##### SOURCE RECORDS #####
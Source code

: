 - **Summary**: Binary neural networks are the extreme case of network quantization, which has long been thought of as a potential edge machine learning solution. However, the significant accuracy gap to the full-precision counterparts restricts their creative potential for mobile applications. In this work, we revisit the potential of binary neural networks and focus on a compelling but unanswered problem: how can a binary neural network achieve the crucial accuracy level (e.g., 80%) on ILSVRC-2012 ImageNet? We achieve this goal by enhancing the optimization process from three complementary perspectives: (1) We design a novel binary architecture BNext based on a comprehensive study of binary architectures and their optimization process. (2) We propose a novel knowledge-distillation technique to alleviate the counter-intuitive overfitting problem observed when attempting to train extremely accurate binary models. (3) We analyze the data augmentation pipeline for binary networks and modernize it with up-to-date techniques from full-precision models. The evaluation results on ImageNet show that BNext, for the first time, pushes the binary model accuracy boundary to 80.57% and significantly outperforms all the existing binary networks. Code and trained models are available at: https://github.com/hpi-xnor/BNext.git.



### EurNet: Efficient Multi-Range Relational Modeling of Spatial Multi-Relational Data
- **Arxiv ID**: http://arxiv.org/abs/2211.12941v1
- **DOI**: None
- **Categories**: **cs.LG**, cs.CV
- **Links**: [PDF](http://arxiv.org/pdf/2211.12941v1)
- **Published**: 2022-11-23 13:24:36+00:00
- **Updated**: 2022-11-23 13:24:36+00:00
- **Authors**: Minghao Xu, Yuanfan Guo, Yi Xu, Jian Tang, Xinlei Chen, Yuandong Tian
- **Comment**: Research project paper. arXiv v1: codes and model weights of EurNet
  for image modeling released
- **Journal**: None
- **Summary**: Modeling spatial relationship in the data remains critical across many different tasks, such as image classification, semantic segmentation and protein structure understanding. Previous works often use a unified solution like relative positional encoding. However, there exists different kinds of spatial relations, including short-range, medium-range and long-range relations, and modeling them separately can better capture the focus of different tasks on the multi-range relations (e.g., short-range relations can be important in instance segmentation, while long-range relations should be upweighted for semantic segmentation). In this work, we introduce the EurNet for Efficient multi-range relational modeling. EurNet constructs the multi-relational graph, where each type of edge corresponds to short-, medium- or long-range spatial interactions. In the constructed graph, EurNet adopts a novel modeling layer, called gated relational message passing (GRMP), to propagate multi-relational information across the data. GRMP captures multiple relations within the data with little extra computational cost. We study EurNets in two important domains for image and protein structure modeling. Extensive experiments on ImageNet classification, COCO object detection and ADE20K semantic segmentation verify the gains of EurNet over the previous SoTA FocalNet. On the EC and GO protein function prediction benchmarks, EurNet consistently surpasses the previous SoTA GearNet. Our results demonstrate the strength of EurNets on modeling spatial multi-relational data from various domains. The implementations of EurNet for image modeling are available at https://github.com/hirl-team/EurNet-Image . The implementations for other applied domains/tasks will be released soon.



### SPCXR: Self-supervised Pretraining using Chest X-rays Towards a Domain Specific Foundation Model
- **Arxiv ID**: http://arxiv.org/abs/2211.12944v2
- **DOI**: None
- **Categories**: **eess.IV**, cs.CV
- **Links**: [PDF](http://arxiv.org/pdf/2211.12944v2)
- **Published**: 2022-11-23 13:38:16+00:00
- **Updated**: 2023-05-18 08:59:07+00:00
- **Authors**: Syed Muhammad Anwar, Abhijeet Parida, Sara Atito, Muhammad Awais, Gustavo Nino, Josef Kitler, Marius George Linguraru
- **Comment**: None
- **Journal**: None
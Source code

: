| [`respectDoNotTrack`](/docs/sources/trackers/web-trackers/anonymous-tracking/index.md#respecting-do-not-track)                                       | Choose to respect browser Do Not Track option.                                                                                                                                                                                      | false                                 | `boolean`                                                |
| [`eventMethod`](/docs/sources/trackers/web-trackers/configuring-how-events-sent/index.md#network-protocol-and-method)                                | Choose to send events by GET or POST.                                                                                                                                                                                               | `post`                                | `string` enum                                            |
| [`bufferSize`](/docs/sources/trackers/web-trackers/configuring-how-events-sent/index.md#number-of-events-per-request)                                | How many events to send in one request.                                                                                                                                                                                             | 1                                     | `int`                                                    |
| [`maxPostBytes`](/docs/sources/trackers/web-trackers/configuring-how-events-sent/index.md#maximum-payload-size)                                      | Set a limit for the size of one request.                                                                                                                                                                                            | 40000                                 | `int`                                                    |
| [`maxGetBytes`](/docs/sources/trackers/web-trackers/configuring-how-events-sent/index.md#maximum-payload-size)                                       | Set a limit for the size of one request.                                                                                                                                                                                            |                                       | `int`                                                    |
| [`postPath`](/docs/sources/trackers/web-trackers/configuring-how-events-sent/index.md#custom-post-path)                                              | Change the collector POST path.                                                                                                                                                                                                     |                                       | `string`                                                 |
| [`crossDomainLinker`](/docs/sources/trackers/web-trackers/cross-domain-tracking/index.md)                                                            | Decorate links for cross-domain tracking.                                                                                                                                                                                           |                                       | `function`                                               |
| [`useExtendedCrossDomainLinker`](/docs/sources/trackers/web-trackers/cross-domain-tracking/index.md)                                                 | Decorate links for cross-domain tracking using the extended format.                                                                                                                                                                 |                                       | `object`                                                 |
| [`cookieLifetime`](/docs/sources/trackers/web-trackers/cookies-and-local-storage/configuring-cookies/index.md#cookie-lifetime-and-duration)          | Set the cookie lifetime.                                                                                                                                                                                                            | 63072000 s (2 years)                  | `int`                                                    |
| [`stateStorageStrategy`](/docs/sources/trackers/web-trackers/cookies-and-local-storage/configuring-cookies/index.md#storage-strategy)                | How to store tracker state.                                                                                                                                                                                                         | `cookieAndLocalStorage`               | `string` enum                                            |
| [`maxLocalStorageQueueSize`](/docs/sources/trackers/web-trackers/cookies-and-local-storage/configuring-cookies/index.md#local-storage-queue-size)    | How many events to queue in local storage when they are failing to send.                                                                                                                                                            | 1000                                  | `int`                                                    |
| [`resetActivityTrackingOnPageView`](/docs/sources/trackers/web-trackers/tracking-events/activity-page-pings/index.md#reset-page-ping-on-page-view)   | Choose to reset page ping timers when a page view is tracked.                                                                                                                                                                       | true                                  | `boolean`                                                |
#####
An exact copy of every entry above is the expected answer.

Source code

: - **Summary**: Binary neural networks are the extreme case of network quantization, which has long been thought of as a potential edge machine learning solution. However, the significant accuracy gap to the full-precision counterparts restricts their creative potential for mobile applications. In this work, we revisit the potential of binary neural networks and focus on a compelling but unanswered problem: how can a binary neural network achieve the crucial accuracy level (e.g., 80%) on ILSVRC-2012 ImageNet? We achieve this goal by enhancing the optimization process from three complementary perspectives: (1) We design a novel binary architecture BNext based on a comprehensive study of binary architectures and their optimization process. (2) We propose a novel knowledge-distillation technique to alleviate the counter-intuitive overfitting problem observed when attempting to train extremely accurate binary models. (3) We analyze the data augmentation pipeline for binary networks and modernize it with up-to-date techniques from full-precision models. The evaluation results on ImageNet show that BNext, for the first time, pushes the binary model accuracy boundary to 80.57% and significantly outperforms all the existing binary networks. Code and trained models are available at: https://github.com/hpi-xnor/BNext.git.



### EurNet: Efficient Multi-Range Relational Modeling of Spatial Multi-Relational Data
- **Arxiv ID**: http://arxiv.org/abs/2211.12941v1
- **DOI**: None
- **Categories**: **cs.LG**, cs.CV
- **Links**: [PDF](http://arxiv.org/pdf/2211.12941v1)
- **Published**: 2022-11-23 13:24:36+00:00
- **Updated**: 2022-11-23 13:24:36+00:00
- **Authors**: Minghao Xu, Yuanfan Guo, Yi Xu, Jian Tang, Xinlei Chen, Yuandong Tian
- **Comment**: Research project paper. arXiv v1: codes and model weights of EurNet
  for image modeling released
- **Journal**: None
- **Summary**: Modeling spatial relationship in the data remains critical across many different tasks, such as image classification, semantic segmentation and protein structure understanding. Previous works often use a unified solution like relative positional encoding. However, there exists different kinds of spatial relations, including short-range, medium-range and long-range relations, and modeling them separately can better capture the focus of different tasks on the multi-range relations (e.g., short-range relations can be important in instance segmentation, while long-range relations should be upweighted for semantic segmentation). In this work, we introduce the EurNet for Efficient multi-range relational modeling. EurNet constructs the multi-relational graph, where each type of edge corresponds to short-, medium- or long-range spatial interactions. In the constructed graph, EurNet adopts a novel modeling layer, called gated relational message passing (GRMP), to propagate multi-relational information across the data. GRMP captures multiple relations within the data with little extra computational cost. We study EurNets in two important domains for image and protein structure modeling. Extensive experiments on ImageNet classification, COCO object detection and ADE20K semantic segmentation verify the gains of EurNet over the previous SoTA FocalNet. On the EC and GO protein function prediction benchmarks, EurNet consistently surpasses the previous SoTA GearNet. Our results demonstrate the strength of EurNets on modeling spatial multi-relational data from various domains. The implementations of EurNet for image modeling are available at https://github.com/hirl-team/EurNet-Image . The implementations for other applied domains/tasks will be released soon.



### SPCXR: Self-supervised Pretraining using Chest X-rays Towards a Domain Specific Foundation Model
- **Arxiv ID**: http://arxiv.org/abs/2211.12944v2
- **DOI**: None
- **Categories**: **eess.IV**, cs.CV
- **Links**: [PDF](http://arxiv.org/pdf/2211.12944v2)
- **Published**: 2022-11-23 13:38:16+00:00
- **Updated**: 2023-05-18 08:59:07+00:00
- **Authors**: Syed Muhammad Anwar, Abhijeet Parida, Sara Atito, Muhammad Awais, Gustavo Nino, Josef Kitler, Marius George Linguraru
- **Comment**: None
- **Journal**: None
Source code

:| [`respectDoNotTrack`](/docs/sources/trackers/web-trackers/anonymous-tracking/index.md#respecting-do-not-track)                                       | Choose to respect browser Do Not Track option.                                                                                                                                                                                      | false                                 | `boolean`                                                |
| [`eventMethod`](/docs/sources/trackers/web-trackers/configuring-how-events-sent/index.md#network-protocol-and-method)                                | Choose to send events by GET or POST.                                                                                                                                                                                               | `post`                                | `string` enum                                            |
| [`bufferSize`](/docs/sources/trackers/web-trackers/configuring-how-events-sent/index.md#number-of-events-per-request)                                | How many events to send in one request.                                                                                                                                                                                             | 1                                     | `int`                                                    |
| [`maxPostBytes`](/docs/sources/trackers/web-trackers/configuring-how-events-sent/index.md#maximum-payload-size)                                      | Set a limit for the size of one request.                                                                                                                                                                                            | 40000                                 | `int`                                                    |
| [`maxGetBytes`](/docs/sources/trackers/web-trackers/configuring-how-events-sent/index.md#maximum-payload-size)                                       | Set a limit for the size of one request.                                                                                                                                                                                            |                                       | `int`                                                    |
| [`postPath`](/docs/sources/trackers/web-trackers/configuring-how-events-sent/index.md#custom-post-path)                                              | Change the collector POST path.                                                                                                                                                                                                     |                                       | `string`                                                 |
| [`crossDomainLinker`](/docs/sources/trackers/web-trackers/cross-domain-tracking/index.md)                                                            | Decorate links for cross-domain tracking.                                                                                                                                                                                           |                                       | `function`                                               |
| [`useExtendedCrossDomainLinker`](/docs/sources/trackers/web-trackers/cross-domain-tracking/index.md)                                                 | Decorate links for cross-domain tracking using the extended format.                                                                                                                                                                 |                                       | `object`                                                 |
| [`cookieLifetime`](/docs/sources/trackers/web-trackers/cookies-and-local-storage/configuring-cookies/index.md#cookie-lifetime-and-duration)          | Set the cookie lifetime.                                                                                                                                                                                                            | 63072000 s (2 years)                  | `int`                                                    |
| [`stateStorageStrategy`](/docs/sources/trackers/web-trackers/cookies-and-local-storage/configuring-cookies/index.md#storage-strategy)                | How to store tracker state.                                                                                                                                                                                                         | `cookieAndLocalStorage`               | `string` enum                                            |
| [`maxLocalStorageQueueSize`](/docs/sources/trackers/web-trackers/cookies-and-local-storage/configuring-cookies/index.md#local-storage-queue-size)    | How many events to queue in local storage when they are failing to send.                                                                                                                                                            | 1000                                  | `int`                                                    |
| [`resetActivityTrackingOnPageView`](/docs/sources/trackers/web-trackers/tracking-events/activity-page-pings/index.md#reset-page-ping-on-page-view)   | Choose to reset page ping timers when a page view is tracked.                                                                                                                                                                       | true                                  | `boolean`                                                |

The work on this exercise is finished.